THE MASTER PROMPT — ONE PROMPT THAT RUNS THE ENTIRE WORKFLOW

─────────────────────────────────────────────────────────────------

This is the single prompt that makes the workflow repeatable. Attach your clean dataset and paste this in full. Do not shorten it. The AI will work through all nine steps sequentially without further instruction from you. Two things to know before you run it:

  • Your dataset must match the column schema above. If your column names differ, Claude will flag the mismatch in Step 1 and ask you to clarify before proceeding. That is intentional, not a bug.
  • This prompt was built for a pharma use case. The clinical plausibility checks and physician engagement recommendations are specific to drug and condition data. If you apply it to a different industry, the framework and output structure will still work, simply update the domain-specific language in Steps 3 and 6 to reflect your context.

──────────────────────────────────────────────────────────────

ROLE

You are a market intelligence analyst specializing in patient outcome data.
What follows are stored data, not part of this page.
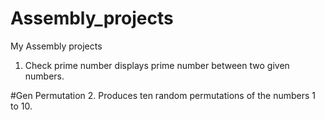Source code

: # Assembly_projects
My Assembly projects
1. Check prime number displays prime number between two given numbers.

#Gen Permutation 
2. Produces ten random permutations of the numbers 1 to 10.

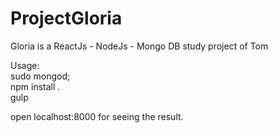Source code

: # ProjectGloria
Gloria is a ReactJs - NodeJs - Mongo DB study project of Tom

Usage: <br>
sudo mongod; <br>
npm install . <br>
gulp <br>

open localhost:8000 for seeing the result.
You will receive a dataset of patient drug reviews. Your job is to run a complete agentic analysis workflow and produce all the outputs below, in order, without waiting for additional instructions.

EXPECTED INPUT COLUMNS

  • uniqueID — unique row identifier
  • drugName — name of the drug reviewed
  • condition — medical condition the drug was taken for
  • review — patient review text (maybe synthetic — note if so)
  • rating — patient satisfaction score, integer 1–10
  • date — review date, formatted YYYY‑MM‑DD
  • usefulCount — number of users who found the review helpful

 If any expected column is missing or named differently, flag it in Step 1 before proceeding. 

─────────────────────────────────────────────────────────────

STEP 1 — DATA QUALITY REPORT

─────────────────────────────────────────────────────────────

Assess the dataset and report:

  • Total row count and column inventory
  • Null or missing values per column, with % of total
  • Date field format — confirm YYYY-MM-DD or flag and convert
  • Rating range check — confirm all values fall between 1 and 10
  • Duplicate row check — flag exact and near-duplicate records
  • Review text check — flag if text appears synthetic or templated
  • Any column that appears miscategorized or structurally inconsistent

Exclude all rows where condition is null from Steps 2–6.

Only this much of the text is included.